Stored data entries:
^^^^^^^^^^^^^^^^
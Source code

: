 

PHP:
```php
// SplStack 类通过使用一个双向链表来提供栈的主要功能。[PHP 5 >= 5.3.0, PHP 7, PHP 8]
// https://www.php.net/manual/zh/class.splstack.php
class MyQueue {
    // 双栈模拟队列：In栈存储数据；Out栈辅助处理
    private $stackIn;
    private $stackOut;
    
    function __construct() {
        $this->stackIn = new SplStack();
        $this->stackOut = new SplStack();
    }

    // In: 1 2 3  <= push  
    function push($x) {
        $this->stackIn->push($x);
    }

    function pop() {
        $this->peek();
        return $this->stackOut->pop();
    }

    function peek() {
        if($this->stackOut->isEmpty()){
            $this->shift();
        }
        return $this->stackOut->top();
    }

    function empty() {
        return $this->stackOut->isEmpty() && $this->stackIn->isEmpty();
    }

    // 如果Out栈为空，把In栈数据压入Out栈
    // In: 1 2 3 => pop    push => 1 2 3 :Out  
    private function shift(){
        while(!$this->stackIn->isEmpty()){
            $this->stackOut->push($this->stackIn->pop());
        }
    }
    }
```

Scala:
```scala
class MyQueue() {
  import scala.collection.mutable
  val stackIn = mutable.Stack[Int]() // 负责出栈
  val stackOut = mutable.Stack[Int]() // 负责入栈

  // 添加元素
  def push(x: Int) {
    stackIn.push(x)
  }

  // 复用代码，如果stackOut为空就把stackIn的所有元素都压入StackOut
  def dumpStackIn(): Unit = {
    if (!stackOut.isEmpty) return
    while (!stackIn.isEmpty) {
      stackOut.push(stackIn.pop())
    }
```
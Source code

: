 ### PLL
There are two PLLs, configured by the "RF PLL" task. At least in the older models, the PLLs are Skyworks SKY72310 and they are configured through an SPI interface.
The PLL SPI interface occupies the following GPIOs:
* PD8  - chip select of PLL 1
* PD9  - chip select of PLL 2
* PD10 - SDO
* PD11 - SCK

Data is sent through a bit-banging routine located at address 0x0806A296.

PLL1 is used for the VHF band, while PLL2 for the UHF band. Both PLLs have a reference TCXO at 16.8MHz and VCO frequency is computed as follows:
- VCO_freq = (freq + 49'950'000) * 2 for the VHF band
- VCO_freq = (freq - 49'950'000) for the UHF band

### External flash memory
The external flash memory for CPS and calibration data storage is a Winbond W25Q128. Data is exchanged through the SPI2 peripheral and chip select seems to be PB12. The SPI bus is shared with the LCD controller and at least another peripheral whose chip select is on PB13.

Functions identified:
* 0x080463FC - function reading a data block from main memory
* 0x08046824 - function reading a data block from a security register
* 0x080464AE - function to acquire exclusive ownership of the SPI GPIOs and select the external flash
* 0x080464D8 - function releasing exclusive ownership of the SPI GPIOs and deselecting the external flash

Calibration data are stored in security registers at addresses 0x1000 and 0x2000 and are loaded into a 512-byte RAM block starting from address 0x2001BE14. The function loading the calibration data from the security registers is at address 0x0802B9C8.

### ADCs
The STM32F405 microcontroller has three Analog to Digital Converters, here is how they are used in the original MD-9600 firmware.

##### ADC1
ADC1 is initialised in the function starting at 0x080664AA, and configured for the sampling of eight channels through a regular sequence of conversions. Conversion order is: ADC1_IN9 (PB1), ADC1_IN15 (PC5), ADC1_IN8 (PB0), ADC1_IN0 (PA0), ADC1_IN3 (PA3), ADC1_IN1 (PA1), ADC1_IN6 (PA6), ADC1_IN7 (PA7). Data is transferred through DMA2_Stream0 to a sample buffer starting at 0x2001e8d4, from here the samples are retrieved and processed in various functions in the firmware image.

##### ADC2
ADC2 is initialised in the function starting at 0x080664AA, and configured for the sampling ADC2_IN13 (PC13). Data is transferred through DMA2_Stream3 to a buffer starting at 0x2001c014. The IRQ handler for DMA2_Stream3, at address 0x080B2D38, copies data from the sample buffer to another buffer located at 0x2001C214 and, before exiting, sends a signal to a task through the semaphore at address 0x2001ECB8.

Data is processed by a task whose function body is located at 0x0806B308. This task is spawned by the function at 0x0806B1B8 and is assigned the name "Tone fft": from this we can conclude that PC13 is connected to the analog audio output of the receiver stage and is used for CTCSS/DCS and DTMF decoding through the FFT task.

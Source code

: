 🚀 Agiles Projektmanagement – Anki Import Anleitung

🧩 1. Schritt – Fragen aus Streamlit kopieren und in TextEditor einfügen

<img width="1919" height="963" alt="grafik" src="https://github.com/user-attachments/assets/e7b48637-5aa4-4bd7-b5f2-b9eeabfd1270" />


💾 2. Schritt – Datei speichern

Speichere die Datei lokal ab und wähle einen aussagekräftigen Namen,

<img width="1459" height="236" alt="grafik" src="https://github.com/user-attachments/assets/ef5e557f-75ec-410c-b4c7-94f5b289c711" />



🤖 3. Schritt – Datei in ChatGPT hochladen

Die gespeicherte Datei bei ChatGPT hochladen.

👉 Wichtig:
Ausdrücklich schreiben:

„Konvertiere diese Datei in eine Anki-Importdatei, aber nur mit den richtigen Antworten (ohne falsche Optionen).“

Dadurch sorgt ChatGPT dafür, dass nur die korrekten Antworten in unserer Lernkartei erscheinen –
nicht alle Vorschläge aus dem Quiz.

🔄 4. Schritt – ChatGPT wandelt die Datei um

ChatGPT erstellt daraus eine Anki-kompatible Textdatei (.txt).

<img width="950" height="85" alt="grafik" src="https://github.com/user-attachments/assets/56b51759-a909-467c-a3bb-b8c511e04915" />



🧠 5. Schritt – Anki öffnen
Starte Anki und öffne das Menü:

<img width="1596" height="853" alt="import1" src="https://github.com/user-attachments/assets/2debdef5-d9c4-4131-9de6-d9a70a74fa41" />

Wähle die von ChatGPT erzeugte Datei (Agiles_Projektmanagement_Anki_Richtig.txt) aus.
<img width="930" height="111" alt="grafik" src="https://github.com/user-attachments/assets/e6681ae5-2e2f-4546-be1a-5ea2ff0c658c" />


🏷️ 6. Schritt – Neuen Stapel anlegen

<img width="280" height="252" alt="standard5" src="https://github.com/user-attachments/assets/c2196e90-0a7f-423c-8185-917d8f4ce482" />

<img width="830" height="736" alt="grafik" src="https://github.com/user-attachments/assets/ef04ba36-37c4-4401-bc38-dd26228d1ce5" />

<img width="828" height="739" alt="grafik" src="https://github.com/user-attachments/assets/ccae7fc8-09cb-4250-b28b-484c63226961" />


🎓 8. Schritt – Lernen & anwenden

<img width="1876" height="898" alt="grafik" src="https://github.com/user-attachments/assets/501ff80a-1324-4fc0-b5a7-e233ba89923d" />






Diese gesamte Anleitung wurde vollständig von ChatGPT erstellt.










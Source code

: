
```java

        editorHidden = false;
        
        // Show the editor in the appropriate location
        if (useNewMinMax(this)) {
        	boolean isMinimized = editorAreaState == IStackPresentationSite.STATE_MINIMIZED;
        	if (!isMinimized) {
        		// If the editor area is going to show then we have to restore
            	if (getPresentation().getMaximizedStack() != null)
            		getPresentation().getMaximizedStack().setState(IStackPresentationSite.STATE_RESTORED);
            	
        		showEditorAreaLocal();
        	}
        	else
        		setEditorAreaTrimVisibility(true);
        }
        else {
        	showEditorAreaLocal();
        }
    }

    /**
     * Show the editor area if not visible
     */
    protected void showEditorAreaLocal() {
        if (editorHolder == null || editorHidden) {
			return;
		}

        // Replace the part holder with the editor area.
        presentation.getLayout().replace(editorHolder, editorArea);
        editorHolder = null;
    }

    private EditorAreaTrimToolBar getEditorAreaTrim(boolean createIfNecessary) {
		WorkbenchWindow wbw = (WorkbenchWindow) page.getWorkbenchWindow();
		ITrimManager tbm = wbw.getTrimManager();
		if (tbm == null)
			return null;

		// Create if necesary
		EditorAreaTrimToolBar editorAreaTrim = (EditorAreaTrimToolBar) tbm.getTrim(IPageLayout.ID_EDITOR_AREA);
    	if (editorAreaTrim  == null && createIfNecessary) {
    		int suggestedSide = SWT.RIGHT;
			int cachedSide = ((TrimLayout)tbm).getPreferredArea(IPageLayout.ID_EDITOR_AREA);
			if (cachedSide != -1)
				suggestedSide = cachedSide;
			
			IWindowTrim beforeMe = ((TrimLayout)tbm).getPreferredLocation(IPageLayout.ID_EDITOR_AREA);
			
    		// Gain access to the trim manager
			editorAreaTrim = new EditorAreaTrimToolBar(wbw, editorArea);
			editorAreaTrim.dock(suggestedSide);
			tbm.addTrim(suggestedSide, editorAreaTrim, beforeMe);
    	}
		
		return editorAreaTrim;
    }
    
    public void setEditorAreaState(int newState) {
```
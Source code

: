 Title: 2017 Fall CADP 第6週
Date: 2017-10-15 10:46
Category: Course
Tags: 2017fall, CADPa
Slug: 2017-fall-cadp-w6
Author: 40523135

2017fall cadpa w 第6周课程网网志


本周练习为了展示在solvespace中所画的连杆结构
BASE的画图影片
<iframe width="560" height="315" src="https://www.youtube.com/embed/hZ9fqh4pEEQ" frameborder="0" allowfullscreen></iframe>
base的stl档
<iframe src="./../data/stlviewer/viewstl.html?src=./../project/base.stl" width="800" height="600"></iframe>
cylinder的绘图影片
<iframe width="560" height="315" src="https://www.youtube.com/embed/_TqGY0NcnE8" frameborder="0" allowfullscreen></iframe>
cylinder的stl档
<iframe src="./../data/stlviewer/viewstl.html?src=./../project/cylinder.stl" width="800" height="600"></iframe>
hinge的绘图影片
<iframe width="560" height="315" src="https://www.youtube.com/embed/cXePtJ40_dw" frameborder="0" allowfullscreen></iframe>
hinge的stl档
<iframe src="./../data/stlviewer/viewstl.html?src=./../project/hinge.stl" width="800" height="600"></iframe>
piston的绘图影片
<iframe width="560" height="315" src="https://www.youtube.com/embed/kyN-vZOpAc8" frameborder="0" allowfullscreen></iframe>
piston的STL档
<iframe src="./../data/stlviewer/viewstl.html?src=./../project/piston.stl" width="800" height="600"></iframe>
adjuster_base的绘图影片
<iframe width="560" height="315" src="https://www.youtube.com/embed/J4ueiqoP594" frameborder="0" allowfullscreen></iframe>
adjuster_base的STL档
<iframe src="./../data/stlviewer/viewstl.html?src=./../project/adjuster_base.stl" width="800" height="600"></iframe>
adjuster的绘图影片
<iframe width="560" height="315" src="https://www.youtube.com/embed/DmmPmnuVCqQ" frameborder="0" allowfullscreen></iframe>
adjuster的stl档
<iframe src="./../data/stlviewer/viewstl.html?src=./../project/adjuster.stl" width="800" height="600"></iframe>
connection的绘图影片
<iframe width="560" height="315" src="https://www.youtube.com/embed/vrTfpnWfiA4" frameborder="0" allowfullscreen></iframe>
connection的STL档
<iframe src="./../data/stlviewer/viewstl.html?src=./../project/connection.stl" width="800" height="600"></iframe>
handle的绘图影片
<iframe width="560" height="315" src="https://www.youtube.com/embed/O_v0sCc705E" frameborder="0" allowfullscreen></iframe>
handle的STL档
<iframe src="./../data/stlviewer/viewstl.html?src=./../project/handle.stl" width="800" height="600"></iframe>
^^^^^^^^^^^^^^^^
• _TASK DETAILS_: Look through the entries and copy every line in which the string "null" appears.

• _PROBLEM SOLUTION_:
            	if (getPresentation().getMaximizedStack() != null)
        if (editorHolder == null || editorHidden) {
        editorHolder = null;
		if (tbm == null)
			return null;
    	if (editorAreaTrim  == null && createIfNecessary) {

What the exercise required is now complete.